My brother? He was pretty amazing. His name is Jacob and he’s three years older than me, and he pretty much raised me. He was my Grammy during the school year (I stayed with Grammy over the summer, but during the year I was forced to stay with my mother). He was always there to teach me life lessons, and come and pick me up from a party if they were getting out of control. I could always count on him.

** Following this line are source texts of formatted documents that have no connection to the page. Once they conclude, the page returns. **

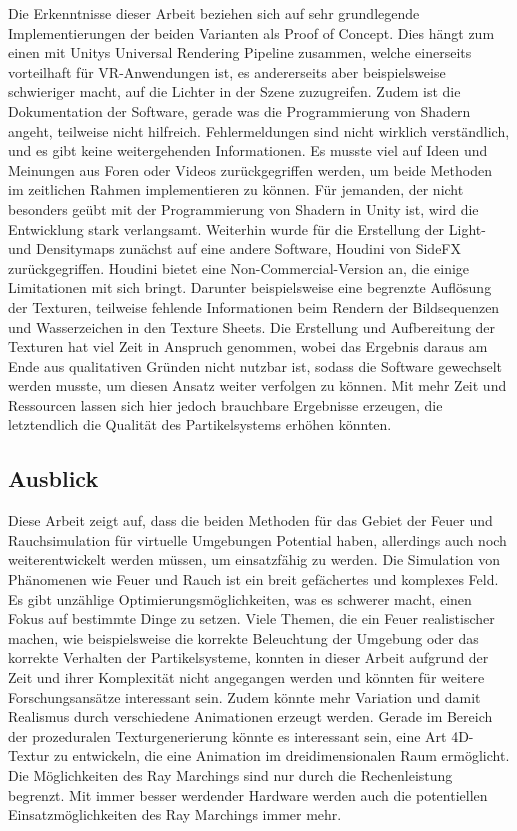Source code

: Die Erkenntnisse dieser Arbeit beziehen sich auf sehr grundlegende Implementierungen der beiden Varianten als Proof of Concept. Dies hängt zum einen mit 
Unitys Universal Rendering Pipeline zusammen, welche einerseits vorteilhaft für VR-Anwendungen ist, es andererseits aber beispielsweise schwieriger macht,
auf die Lichter in der Szene zuzugreifen. Zudem ist die Dokumentation der Software, gerade was die Programmierung von Shadern angeht, teilweise nicht hilfreich.
Fehlermeldungen sind nicht wirklich verständlich, und es gibt keine weitergehenden Informationen.
Es musste viel auf Ideen und Meinungen aus Foren oder Videos zurückgegriffen werden, um beide Methoden im zeitlichen Rahmen implementieren zu können.
Für jemanden, der nicht besonders geübt mit der Programmierung von Shadern in Unity ist, wird die Entwicklung stark verlangsamt. 
Weiterhin wurde für die Erstellung der Light- und Densitymaps zunächst auf eine andere Software, Houdini von SideFX zurückgegriffen.
Houdini bietet eine Non-Commercial-Version an, die einige Limitationen mit sich bringt. Darunter beispielsweise eine begrenzte Auflösung der Texturen, 
teilweise fehlende Informationen beim Rendern der Bildsequenzen und Wasserzeichen in den Texture Sheets. Die Erstellung und Aufbereitung der Texturen hat viel Zeit
in Anspruch genommen, wobei das Ergebnis daraus am Ende aus qualitativen Gründen nicht nutzbar ist, sodass die Software gewechselt werden musste, um diesen Ansatz 
weiter verfolgen zu können. Mit mehr Zeit und Ressourcen lassen sich hier jedoch brauchbare Ergebnisse erzeugen, die letztendlich die Qualität des 
Partikelsystems erhöhen könnten. 



\subsection{Ausblick}
\label{sec:6.3}
Diese Arbeit zeigt auf, dass die beiden Methoden für das Gebiet der Feuer und Rauchsimulation für virtuelle Umgebungen Potential haben, allerdings auch noch 
weiterentwickelt werden müssen, um einsatzfähig zu werden.   
Die Simulation von Phänomenen wie Feuer und Rauch ist ein breit gefächertes und komplexes Feld. 
Es gibt unzählige Optimierungsmöglichkeiten, was es schwerer macht, einen Fokus auf
bestimmte Dinge zu setzen. Viele Themen, die ein Feuer realistischer machen, wie beispielsweise die korrekte Beleuchtung der Umgebung oder das 
korrekte Verhalten der Partikelsysteme, konnten in dieser Arbeit aufgrund der Zeit und ihrer Komplexität nicht angegangen werden und könnten für 
weitere Forschungsansätze interessant sein. Zudem könnte mehr Variation und damit Realismus durch verschiedene Animationen erzeugt werden. 
Gerade im Bereich der prozeduralen Texturgenerierung könnte es interessant sein, eine Art 4D-Textur zu entwickeln, die eine Animation im dreidimensionalen
Raum ermöglicht. 
Die Möglichkeiten des Ray Marchings sind nur durch die Rechenleistung begrenzt. Mit immer besser werdender Hardware werden auch die potentiellen 
Einsatzmöglichkeiten des Ray Marchings immer mehr.


\newpage
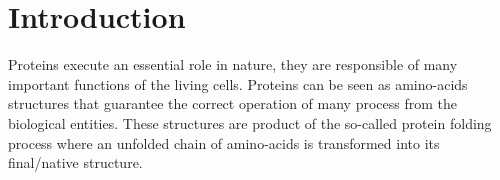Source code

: \documentclass[conference]{IEEEtran}
\begin{document}
%
\IEEEpeerreviewmaketitle



\section{Introduction}

%
Proteins execute an essential role in nature, they are responsible of many important functions of the living cells. Proteins can be seen as amino-acids structures  that guarantee the correct operation of many process from the biological entities. These structures are product of the so-called protein folding process where an unfolded chain of amino-acids is transformed into its final/native structure.


\end{document}
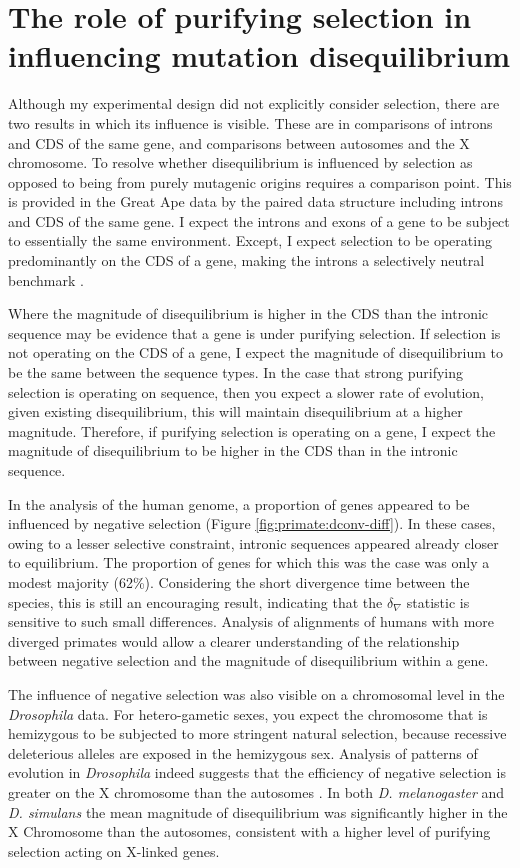 \section{The role of purifying selection in influencing mutation disequilibrium}

Although my experimental design did not explicitly consider selection, there are two results in which its influence is visible. These are in comparisons of introns and CDS of the same gene, and comparisons between autosomes and the X chromosome. To resolve whether disequilibrium is influenced by selection as opposed to being from purely mutagenic origins requires a comparison point. This is provided in the Great Ape data by the paired data structure including introns and CDS of the same gene. I expect the introns and exons of a gene to be subject to essentially the same environment. Except, I expect selection to be operating predominantly on the CDS of a gene, making the introns a selectively neutral benchmark \citep{Graur2013OnENCODE}. 

Where the magnitude of disequilibrium is higher in the CDS than the intronic sequence may be evidence that a gene is under purifying selection. If selection is not operating on the CDS of a gene, I expect the magnitude of disequilibrium to be the same between the sequence types. In the case that strong purifying selection is operating on sequence, then you expect a slower rate of evolution, given existing disequilibrium, this will maintain disequilibrium at a higher magnitude. Therefore, if purifying selection is operating on a gene, I expect the magnitude of disequilibrium to be higher in the CDS than in the intronic sequence.  

In the analysis of the human genome, a proportion of genes appeared to be influenced by negative selection (Figure \ref{fig:primate:dconv-diff}). In these cases, owing to a lesser selective constraint, intronic sequences appeared already closer to equilibrium. The proportion of genes for which this was the case was only a modest majority (62\%). Considering the short divergence time between the species, this is still an encouraging result, indicating that the $\delta_\nabla$ statistic is sensitive to such small differences. Analysis of alignments of humans with more diverged primates would allow a clearer understanding of the relationship between negative selection and the magnitude of disequilibrium within a gene. 

The influence of negative selection was also visible on a chromosomal level in the \textit{Drosophila} data. For hetero-gametic sexes, you expect the chromosome that is hemizygous to be subjected to more stringent natural selection, because recessive deleterious alleles are exposed in the hemizygous sex. Analysis of patterns of evolution in \textit{Drosophila} indeed suggests that the efficiency of negative selection is greater on the X chromosome than the autosomes \citep{Singh2008ContrastingDrosophila}. In both \textit{D. melanogaster} and \textit{D. simulans} the mean magnitude of disequilibrium was significantly higher in the X Chromosome than the autosomes, consistent with a higher level of purifying selection acting on X-linked genes. 

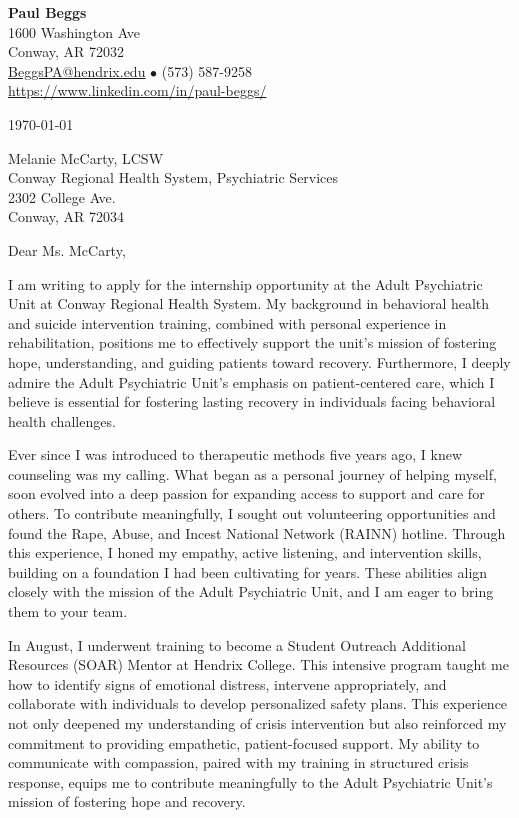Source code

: \documentclass[11pt,letterpaper]{article}
\begin{document}
\begin{center}
    \LARGE \textbf{Paul Beggs} \\
    \vspace{0.2cm}
    \normalsize
    1600 Washington Ave \\
    Conway, AR 72032 \\
    \href{mailto:BeggsPA@hendrix.edu}{BeggsPA@hendrix.edu} \(\bullet\) (573) 587-9258 \\
    \url{https://www.linkedin.com/in/paul-beggs/}
\end{center}

\vspace{0.25cm}
\singlespacing




\today

Melanie McCarty, LCSW \\
Conway Regional Health System, Psychiatric Services \\
2302 College Ave.\\
Conway, AR 72034

Dear Ms. McCarty,

I am writing to apply for the internship opportunity at the Adult Psychiatric Unit at Conway Regional Health System. My background in behavioral health and suicide intervention training, combined with personal experience in rehabilitation, positions me to effectively support the unit's mission of fostering hope, understanding, and guiding patients toward recovery. Furthermore, I deeply admire the Adult Psychiatric Unit's emphasis on patient-centered care, which I believe is essential for fostering lasting recovery in individuals facing behavioral health challenges.


Ever since I was introduced to therapeutic methods five years ago, I knew counseling was my calling. What began as a personal journey of helping myself, soon evolved into a deep passion for expanding access to support and care for others. To contribute meaningfully, I sought out volunteering opportunities and found the Rape, Abuse, and Incest National Network (RAINN) hotline. Through this experience, I honed my empathy, active listening, and intervention skills, building on a foundation I had been cultivating for years. These abilities align closely with the mission of the Adult Psychiatric Unit, and I am eager to bring them to your team.

In August, I underwent training to become a Student Outreach Additional Resources (SOAR) Mentor at Hendrix College. This intensive program taught me how to identify signs of emotional distress, intervene appropriately, and collaborate with individuals to develop personalized safety plans. This experience not only deepened my understanding of crisis intervention but also reinforced my commitment to providing empathetic, patient-focused support. My ability to communicate with compassion, paired with my training in structured crisis response, equips me to contribute meaningfully to the Adult Psychiatric Unit’s mission of fostering hope and recovery.
\end{document}

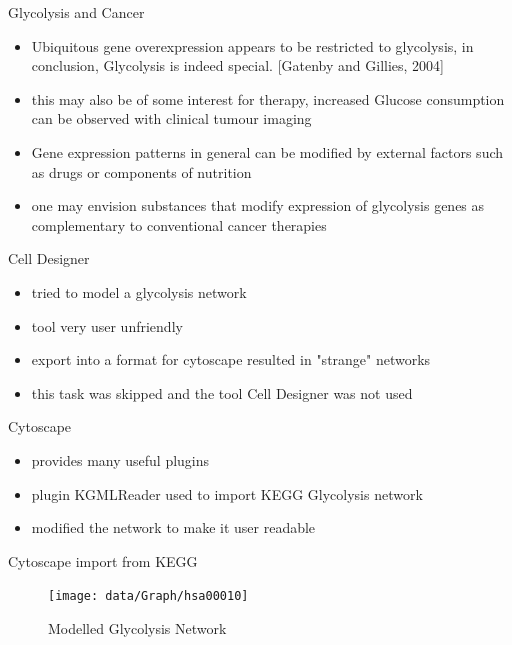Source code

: \begin{frame}{Glycolysis and Cancer}
	\begin{itemize}
		\item Ubiquitous gene overexpression appears to be restricted to glycolysis, in conclusion, Glycolysis is indeed special. [Gatenby and Gillies, 2004]
		\item this may also be of some interest for therapy, increased Glucose consumption can be observed with clinical tumour imaging 
		\item Gene expression patterns in general can be modified by external factors such as drugs or components of nutrition
		\item one may envision substances that modify expression of glycolysis genes as complementary to conventional cancer therapies
	\end{itemize}
\end{frame}

\begin{frame}{Cell Designer}
	\begin{itemize}
		\item tried to model a glycolysis network
		\item tool very user unfriendly
		\item export into a format for cytoscape resulted in "strange" networks
		\item this task was skipped and the tool Cell Designer was not used
	\end{itemize}
\end{frame}

\begin{frame}{Cytoscape}
	\begin{itemize}
		\item provides many useful plugins 
		\item plugin KGMLReader used to import KEGG Glycolysis network
		\item modified the network to make it user readable
	\end{itemize}
\end{frame}

\begin{frame}{Cytoscape import from KEGG}
	\begin{figure}[htbp]
	   \centering
	   \texttt{[image: data/Graph/hsa00010]}
	   \caption{Modelled Glycolysis Network}
	   \label{fig:glycolysis}
	\end{figure}
\end{frame}

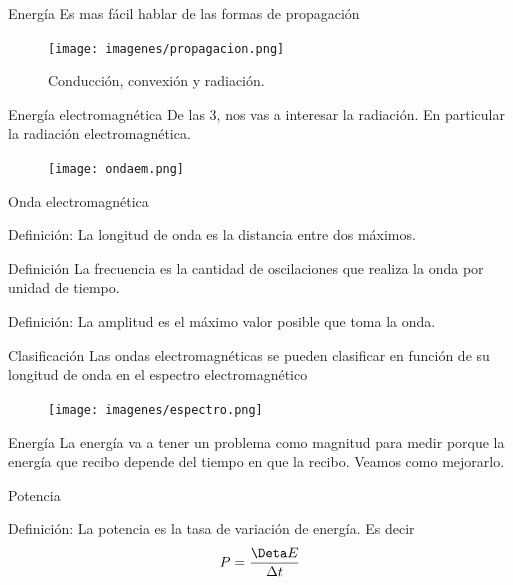 \documentclass[]{beamer}
\begin{document}
\begin{frame}{Energía}
  Es mas fácil hablar de las formas de propagación
  \begin{figure}
    \texttt{[image: imagenes/propagacion.png]}
    \caption{Conducción, convexión y radiación.}
  \end{figure}
\end{frame}

\begin{frame}{Energía electromagnética}
  De las 3, nos vas a interesar la radiación. En particular la radiación electromagnética.
  \begin{figure}
    \texttt{[image: ondaem.png]}
  \end{figure}
\end{frame}

\begin{frame}{Onda electromagnética}
  \begin{block}{Definición:}
    La longitud de onda es la distancia entre dos máximos.
  \end{block}
  \begin{block}{Definición}
    La frecuencia es la cantidad de oscilaciones que realiza la onda por unidad de tiempo.
  \end{block}
  \begin{block}{Definición:}
    La amplitud es el máximo valor posible que toma la onda.
  \end{block}
\end{frame}

\begin{frame}{Clasificación}
  Las ondas electromagnéticas se pueden clasificar en función de su longitud de onda en el espectro electromagnético
  \begin{figure}
    \texttt{[image: imagenes/espectro.png]}
  \end{figure}
\end{frame}

\begin{frame}{Energía}
  La energía va a tener un problema como magnitud para medir porque la energía que recibo depende del tiempo en que la recibo. Veamos como mejorarlo.
\end{frame}

\begin{frame}{Potencia}
  \begin{block}{Definición:}
    La potencia es la tasa de variación de energía. Es decir
    \begin{equation}
      P = \frac{\Deta E}{\Delta t}
    \end{equation}
  \end{block}
\end{frame}
\end{document}
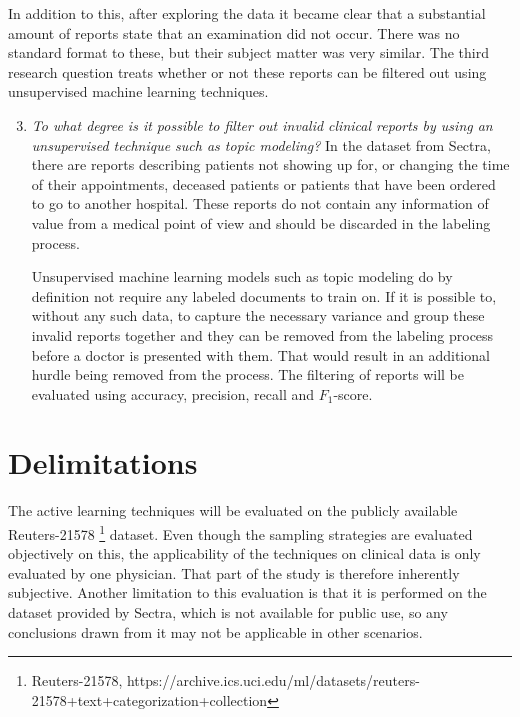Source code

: In addition to this, after exploring the data it became clear that a substantial amount of reports state that an examination did not occur.
There was no standard format to these, but their subject matter was very similar.
The third research question treats whether or not these reports can be filtered out using unsupervised machine learning techniques.

\begin{enumerate}
      \setcounter{enumi}{2}
      \item \label{intro:re-q3}
      \textit{To what degree is it possible to filter out invalid clinical reports by using an unsupervised technique such as topic modeling?}
      \newline
      In the dataset from Sectra, there are reports describing patients not showing up for, or changing the time of their appointments, deceased patients or patients that have been ordered to go to another hospital.
      These reports do not contain any information of value from a medical point of view and should be discarded in the labeling process.

      Unsupervised machine learning models such as topic modeling do by definition not require any labeled documents to train on.
      If it is possible to, without any such data, to capture the necessary variance and group these invalid reports together and they can be removed from the labeling process before a doctor is presented with them.
      That would result in an additional hurdle being removed from the process.
      The filtering of reports will be evaluated using  accuracy, precision, recall and $F_1$-score.
\end{enumerate}

\section{Delimitations}
\label{sec:delimitations}

The active learning techniques will be evaluated on the publicly available Reuters-21578 \footnote{Reuters-21578, https://archive.ics.uci.edu/ml/datasets/reuters-21578+text+categorization+collection} dataset.
Even though the sampling strategies are evaluated objectively on this, the applicability of the techniques on clinical data is only evaluated by one physician.
That part of the study is therefore inherently subjective.
Another limitation to this evaluation is that it is performed on the dataset provided by Sectra, which is not available for public use, so any conclusions drawn from it may not be applicable in other scenarios.

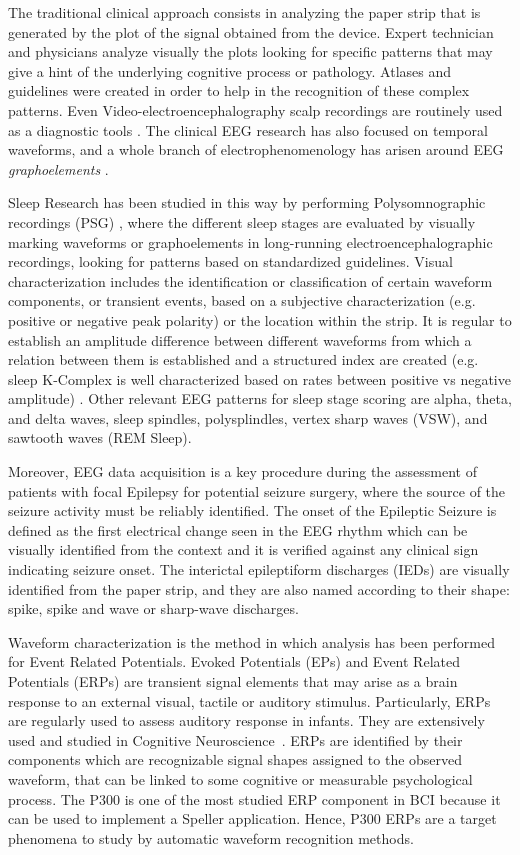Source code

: \documentclass[brainsci,article,submit,moreauthors,pdftex,10pt,a4paper]{mdpi}
\begin{document}
The traditional clinical approach consists in analyzing the paper strip that is generated by the plot of the signal obtained from the device.  Expert technician and physicians analyze visually the plots looking for specific patterns that may give a hint of the underlying cognitive process or pathology.   Atlases and guidelines were created in order to help in the recognition of these complex patterns.   Even Video-electroencephalography scalp recordings are routinely used as a diagnostic tools \citep{Giagante2003} .  The clinical EEG research has also focused on temporal waveforms, and a whole branch of electrophenomenology has arisen around EEG \textit{graphoelements} \citep{Schomer2010}.  

Sleep Research has been studied in this way by performing Polysomnographic recordings (PSG)  \citep{Rodenbeck2006}, where the different sleep stages are evaluated by visually marking waveforms or graphoelements in long-running electroencephalographic recordings, looking for patterns based on standardized guidelines.   Visual characterization includes the identification or classification of certain waveform components, or transient events, based on a subjective characterization (e.g. positive or negative peak polarity) or the location within the strip.  It is regular to establish an amplitude difference between different waveforms from which a relation between them is established and a structured index are created (e.g. sleep K-Complex is well characterized based on rates between positive vs negative amplitude) \citep{Uchida1999}.  Other relevant EEG patterns for sleep stage scoring are alpha, theta, and delta waves,  sleep spindles, polysplindles, vertex sharp waves (VSW), and sawtooth waves (REM Sleep).

Moreover, EEG data acquisition is a key procedure during the assessment of patients with focal Epilepsy for potential seizure surgery, where the source of the seizure activity must be reliably identified. The onset of the Epileptic Seizure is defined as the first electrical change seen in the EEG rhythm which can be visually identified from the context and it is verified against any clinical sign indicating seizure onset.  The interictal epileptiform discharges (IEDs) are visually identified from the paper strip, and they are also named according to their shape: spike, spike and wave or sharp-wave discharges\citep{EEGIntro}.  

Waveform characterization is the method in which analysis has been performed for Event Related Potentials.  Evoked Potentials (EPs) and Event Related Potentials (ERPs) are transient signal elements that may arise as a brain response to an external visual, tactile or auditory stimulus.  Particularly, ERPs are regularly used to assess auditory response in infants.  They are extensively used and studied in Cognitive Neuroscience~\citep{Luck2005}.  ERPs are identified by their components which are recognizable signal shapes assigned to the observed waveform, that can be linked to some cognitive or measurable psychological process.   The P300 is one of the most studied ERP component in BCI because it can be used to implement a Speller application.  Hence, P300 ERPs are a target phenomena to study by automatic waveform recognition methods.
\end{document}
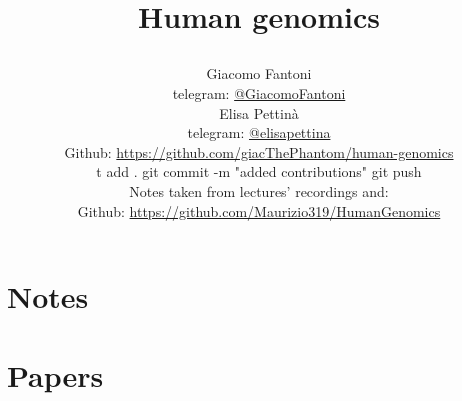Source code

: 

\title{\Huge\textbf{{Human genomics}}

\author{
  Giacomo Fantoni \\
  \small telegram: \href{https://t.me/GiacomoFantoni}{@GiacomoFantoni} \\[3pt]
  Elisa Pettin\`a \\
  \small telegram: \href{https://t.me/elisapettina}{@elisapettina} \\[3pt]
\small Github: \href{https://github.com/giacThePhantom/human-genomics}{https://github.com/giacThePhantom/human-genomics}\\t add .
git commit -m "added contributions"
git push

  Notes taken from lectures' recordings and:\\
\small Github: \href{https://github.com/Maurizio319/HumanGenomics}{https://github.com/Maurizio319/HumanGenomics}
}
}


\maketitle
\tableofcontents

  \part{Notes}
    
   
    
    
    
    
    
    
   
    



  \part{Papers}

That is… until he turned 18. He took the first road out, by going into the Marine Core. So I was just kind of stuck. I couldn’t even go to Grammy’s the last summer of her existence because my brother ditched and I couldn’t afford a plane ticket by myself. I’d never bought one on my own before.
So when the news of her death reached me, I didn’t know how to believe it. My brother said that it was more of a blessing than a curse that I wasn’t there, because… well, he didn’t think I could have handled seeing her. I don’t think I could’ve either, but I don’t like to accept the fact that my brother was, in fact, correct.